With schools opening, healthcare workers are anxious about how the more contagious variant will impact students, especially given Gov. Greg Abbott’s ban on mask mandates (which has now been challenged by several large school districts and County Judge Clay Jenkins, whose countywide mask mandate went into effect Thursday morning). Adding to the heartbreak of seeing the hospitals fill up with sick children is the knowledge that so much of the carnage could have been prevented with higher vaccination rates. Many of these hospitalized children have been suffering when the answer was just a shot or two away. Kahn blames misinformation about the vaccine. 

“Right now, we have two foes: the virus and misinformation. The tools we have against the virus are much better than we are against the misinformation,” Kahn says. “It is a real blessing to be in this country because we have highly effective vaccines that are readily available, and a year ago, we were yearning for that.
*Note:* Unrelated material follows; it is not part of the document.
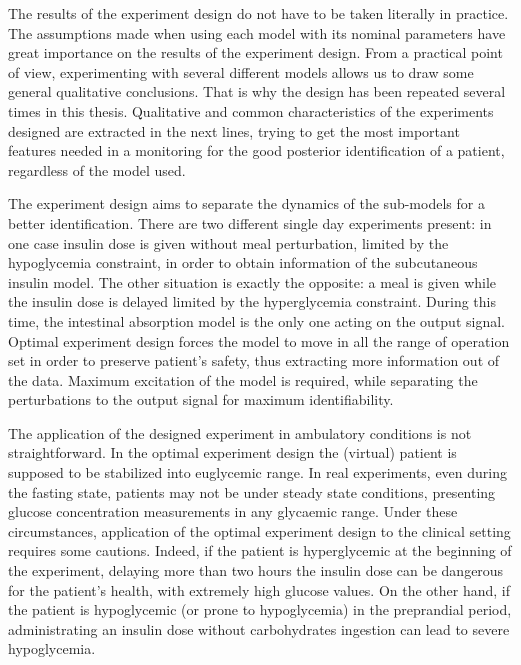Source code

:The results of the experiment design do not have to be taken literally in practice. The assumptions made when using each model with its nominal parameters have great importance on the results of the experiment design. From a practical point of view, experimenting with several different models allows us to draw some general qualitative conclusions. That is why the design has been repeated several times in this thesis. Qualitative and common characteristics of the experiments designed are extracted in the next lines, trying to get the most important features needed in a monitoring for the good posterior identification of a patient, regardless of the model used.

The experiment design aims to separate the dynamics of the sub-models for a better identification. There are two different single day experiments present: in one case insulin dose is given without meal perturbation, limited by the hypoglycemia constraint, in order to obtain information of the subcutaneous insulin model. The other situation is exactly the opposite: a meal is given while the insulin dose is delayed limited by the hyperglycemia constraint. During this time, the intestinal absorption model is the only one acting on the output signal. Optimal experiment design forces the model to move in all the range of operation set in order to preserve patient's safety, thus extracting more information out of the data. Maximum excitation of the model is required, while separating the perturbations to the output signal for maximum identifiability.

The application of the designed experiment in ambulatory conditions is not straightforward. In the optimal experiment design the (virtual) patient is supposed to be stabilized into euglycemic range. In real experiments, even during the fasting state, patients may not be under steady state conditions, presenting glucose concentration measurements in any glycaemic range. Under these circumstances, application of the optimal experiment design to the clinical setting requires some cautions. Indeed, if the patient is hyperglycemic at the beginning of the experiment, delaying more than two hours the insulin dose can be dangerous for the patient's health, with extremely high glucose values. On the other hand, if the patient is hypoglycemic (or prone to hypoglycemia) in the preprandial period, administrating an insulin dose without carbohydrates ingestion can lead to severe hypoglycemia.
Now we have it, and we should be using it as much as we possibly can.” 

For many children, vaccines aren’t yet an option, but help is on the way. Pfizer will submit safety data to the FDA about use by 5 to 11-year-olds by the end of September, and Moderna will follow in the fall, ABC reports. At that point, it will be up to the FDA to decide when it is made available to the public, but most put estimates at the end of the year or early 2022. For those under five, experts hope a vaccine will be approved soon after. 

Dr. Lee Savio Beers, the president of the American Academy of Pediatrics, wrote a letter to the FDA’s acting commissioner, Dr. Janet Woodcock, urging the approval of a vaccine for children. “The delta variant changes the risk-benefit analysis for authorizing vaccines in children,” the letter reads. “The FDA should strongly consider authorizing these vaccines for children ages 5-11 years based on data from the initial enrolled cohort, which are already available.”

But until the vaccines are available for children under 12, experts hope that vaccination rates continue to increase among the eligible and other precautions continue. “We know the mitigation strategies like masking and social distancing works,” Kahn says. “They are not perfect, but low-tech measures worked quite well. My hope is that we will keep up these measures to try to get this under control.”